■ TASK GOAL
Each line from the one containing "பதிப்புப் புத்தகமாக வெளிவந்துள்ளது." onward, through the end of the entries, is to be transcribed exactly; nothing else is to be included.

—————

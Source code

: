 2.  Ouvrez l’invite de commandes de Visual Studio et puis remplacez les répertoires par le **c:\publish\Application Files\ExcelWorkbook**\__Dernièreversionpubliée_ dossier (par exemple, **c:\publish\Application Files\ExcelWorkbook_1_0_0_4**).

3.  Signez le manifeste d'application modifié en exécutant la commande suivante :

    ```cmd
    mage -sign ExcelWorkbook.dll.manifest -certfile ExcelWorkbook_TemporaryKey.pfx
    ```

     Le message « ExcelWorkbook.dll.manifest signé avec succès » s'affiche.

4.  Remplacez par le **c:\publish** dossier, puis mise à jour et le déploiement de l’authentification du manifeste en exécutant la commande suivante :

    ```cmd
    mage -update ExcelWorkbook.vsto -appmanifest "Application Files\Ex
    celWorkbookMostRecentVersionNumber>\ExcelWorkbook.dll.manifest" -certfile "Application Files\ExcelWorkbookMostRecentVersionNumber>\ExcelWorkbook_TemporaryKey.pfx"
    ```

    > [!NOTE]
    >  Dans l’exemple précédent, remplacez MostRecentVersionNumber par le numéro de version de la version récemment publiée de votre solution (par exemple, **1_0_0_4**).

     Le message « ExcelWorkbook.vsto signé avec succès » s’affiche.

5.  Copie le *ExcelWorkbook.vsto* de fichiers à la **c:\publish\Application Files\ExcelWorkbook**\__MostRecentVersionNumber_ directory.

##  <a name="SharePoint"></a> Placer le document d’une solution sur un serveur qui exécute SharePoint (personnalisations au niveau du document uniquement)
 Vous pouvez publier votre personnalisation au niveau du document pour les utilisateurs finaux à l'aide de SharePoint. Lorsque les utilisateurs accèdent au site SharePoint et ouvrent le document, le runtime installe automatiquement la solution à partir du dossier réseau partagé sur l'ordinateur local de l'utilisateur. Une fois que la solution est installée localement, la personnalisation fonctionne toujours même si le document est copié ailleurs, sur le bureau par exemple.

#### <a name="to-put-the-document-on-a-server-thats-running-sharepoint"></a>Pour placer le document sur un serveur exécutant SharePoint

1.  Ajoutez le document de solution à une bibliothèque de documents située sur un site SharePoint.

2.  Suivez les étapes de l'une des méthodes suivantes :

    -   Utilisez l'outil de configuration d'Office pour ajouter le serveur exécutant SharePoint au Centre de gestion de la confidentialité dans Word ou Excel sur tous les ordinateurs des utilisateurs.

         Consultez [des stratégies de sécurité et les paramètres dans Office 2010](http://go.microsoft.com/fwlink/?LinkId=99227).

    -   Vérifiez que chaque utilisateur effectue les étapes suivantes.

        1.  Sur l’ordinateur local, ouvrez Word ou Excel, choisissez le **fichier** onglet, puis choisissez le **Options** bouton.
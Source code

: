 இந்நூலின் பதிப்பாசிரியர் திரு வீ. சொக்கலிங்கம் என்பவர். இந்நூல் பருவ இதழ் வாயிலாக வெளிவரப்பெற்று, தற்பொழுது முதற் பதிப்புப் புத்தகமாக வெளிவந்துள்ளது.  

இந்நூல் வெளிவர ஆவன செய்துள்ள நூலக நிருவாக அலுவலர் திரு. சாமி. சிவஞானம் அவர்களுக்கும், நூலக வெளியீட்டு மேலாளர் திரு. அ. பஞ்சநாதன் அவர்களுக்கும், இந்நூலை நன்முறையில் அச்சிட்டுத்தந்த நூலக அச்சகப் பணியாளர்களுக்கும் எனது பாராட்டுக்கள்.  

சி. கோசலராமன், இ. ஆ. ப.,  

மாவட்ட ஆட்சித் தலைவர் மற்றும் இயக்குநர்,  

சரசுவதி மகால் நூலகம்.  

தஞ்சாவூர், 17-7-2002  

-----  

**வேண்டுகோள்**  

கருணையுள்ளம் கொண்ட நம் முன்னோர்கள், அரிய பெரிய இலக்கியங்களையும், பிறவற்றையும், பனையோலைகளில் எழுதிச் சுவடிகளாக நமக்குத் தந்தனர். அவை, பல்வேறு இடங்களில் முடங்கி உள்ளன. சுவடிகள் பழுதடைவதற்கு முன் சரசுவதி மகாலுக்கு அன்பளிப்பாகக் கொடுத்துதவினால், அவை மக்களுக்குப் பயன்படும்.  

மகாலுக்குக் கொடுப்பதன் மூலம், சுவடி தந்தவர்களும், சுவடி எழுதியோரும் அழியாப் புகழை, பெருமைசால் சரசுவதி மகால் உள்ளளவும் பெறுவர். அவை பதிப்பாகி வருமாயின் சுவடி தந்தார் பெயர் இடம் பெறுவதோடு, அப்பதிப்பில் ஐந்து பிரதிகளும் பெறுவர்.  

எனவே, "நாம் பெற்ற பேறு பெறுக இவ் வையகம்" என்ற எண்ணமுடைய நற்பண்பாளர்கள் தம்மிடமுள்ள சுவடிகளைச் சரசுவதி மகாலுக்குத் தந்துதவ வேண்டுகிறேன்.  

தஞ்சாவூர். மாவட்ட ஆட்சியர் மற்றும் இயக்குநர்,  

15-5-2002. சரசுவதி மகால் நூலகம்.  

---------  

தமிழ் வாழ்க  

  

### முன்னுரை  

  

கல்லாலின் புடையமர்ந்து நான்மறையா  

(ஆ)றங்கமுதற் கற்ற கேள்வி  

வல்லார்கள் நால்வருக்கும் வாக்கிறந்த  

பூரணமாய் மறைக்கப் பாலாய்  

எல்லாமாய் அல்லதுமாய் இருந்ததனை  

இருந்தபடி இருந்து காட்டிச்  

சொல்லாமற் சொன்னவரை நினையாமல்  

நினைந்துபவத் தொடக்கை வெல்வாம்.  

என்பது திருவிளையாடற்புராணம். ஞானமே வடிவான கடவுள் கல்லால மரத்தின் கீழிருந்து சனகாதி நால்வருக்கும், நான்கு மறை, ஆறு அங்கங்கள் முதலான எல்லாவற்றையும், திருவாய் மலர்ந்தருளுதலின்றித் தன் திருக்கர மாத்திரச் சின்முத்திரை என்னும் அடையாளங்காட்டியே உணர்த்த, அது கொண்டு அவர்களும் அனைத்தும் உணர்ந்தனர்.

—————

■ ANSWER SPACE
: இந்நூலின் பதிப்பாசிரியர் திரு வீ. சொக்கலிங்கம் என்பவர். இந்நூல் பருவ இதழ் வாயிலாக வெளிவரப்பெற்று, தற்பொழுது முதற் பதிப்புப் புத்தகமாக வெளிவந்துள்ளது.  

இந்நூல் வெளிவர ஆவன செய்துள்ள நூலக நிருவாக அலுவலர் திரு. சாமி. சிவஞானம் அவர்களுக்கும், நூலக வெளியீட்டு மேலாளர் திரு. அ. பஞ்சநாதன் அவர்களுக்கும், இந்நூலை நன்முறையில் அச்சிட்டுத்தந்த நூலக அச்சகப் பணியாளர்களுக்கும் எனது பாராட்டுக்கள்.  

சி. கோசலராமன், இ. ஆ. ப.,  

மாவட்ட ஆட்சித் தலைவர் மற்றும் இயக்குநர்,  

சரசுவதி மகால் நூலகம்.  

தஞ்சாவூர், 17-7-2002  

-----  

**வேண்டுகோள்**  

கருணையுள்ளம் கொண்ட நம் முன்னோர்கள், அரிய பெரிய இலக்கியங்களையும், பிறவற்றையும், பனையோலைகளில் எழுதிச் சுவடிகளாக நமக்குத் தந்தனர். அவை, பல்வேறு இடங்களில் முடங்கி உள்ளன. சுவடிகள் பழுதடைவதற்கு முன் சரசுவதி மகாலுக்கு அன்பளிப்பாகக் கொடுத்துதவினால், அவை மக்களுக்குப் பயன்படும்.  

மகாலுக்குக் கொடுப்பதன் மூலம், சுவடி தந்தவர்களும், சுவடி எழுதியோரும் அழியாப் புகழை, பெருமைசால் சரசுவதி மகால் உள்ளளவும் பெறுவர். அவை பதிப்பாகி வருமாயின் சுவடி தந்தார் பெயர் இடம் பெறுவதோடு, அப்பதிப்பில் ஐந்து பிரதிகளும் பெறுவர்.  

எனவே, "நாம் பெற்ற பேறு பெறுக இவ் வையகம்" என்ற எண்ணமுடைய நற்பண்பாளர்கள் தம்மிடமுள்ள சுவடிகளைச் சரசுவதி மகாலுக்குத் தந்துதவ வேண்டுகிறேன்.  

தஞ்சாவூர். மாவட்ட ஆட்சியர் மற்றும் இயக்குநர்,  

15-5-2002. சரசுவதி மகால் நூலகம்.  

---------  

தமிழ் வாழ்க  

  

### முன்னுரை  

  

கல்லாலின் புடையமர்ந்து நான்மறையா  

(ஆ)றங்கமுதற் கற்ற கேள்வி  

வல்லார்கள் நால்வருக்கும் வாக்கிறந்த  

பூரணமாய் மறைக்கப் பாலாய்  

எல்லாமாய் அல்லதுமாய் இருந்ததனை  

இருந்தபடி இருந்து காட்டிச்  

சொல்லாமற் சொன்னவரை நினையாமல்  

நினைந்துபவத் தொடக்கை வெல்வாம்.  

என்பது திருவிளையாடற்புராணம். ஞானமே வடிவான கடவுள் கல்லால மரத்தின் கீழிருந்து சனகாதி நால்வருக்கும், நான்கு மறை, ஆறு அங்கங்கள் முதலான எல்லாவற்றையும், திருவாய் மலர்ந்தருளுதலின்றித் தன் திருக்கர மாத்திரச் சின்முத்திரை என்னும் அடையாளங்காட்டியே உணர்த்த, அது கொண்டு அவர்களும் அனைத்தும் உணர்ந்தனர்.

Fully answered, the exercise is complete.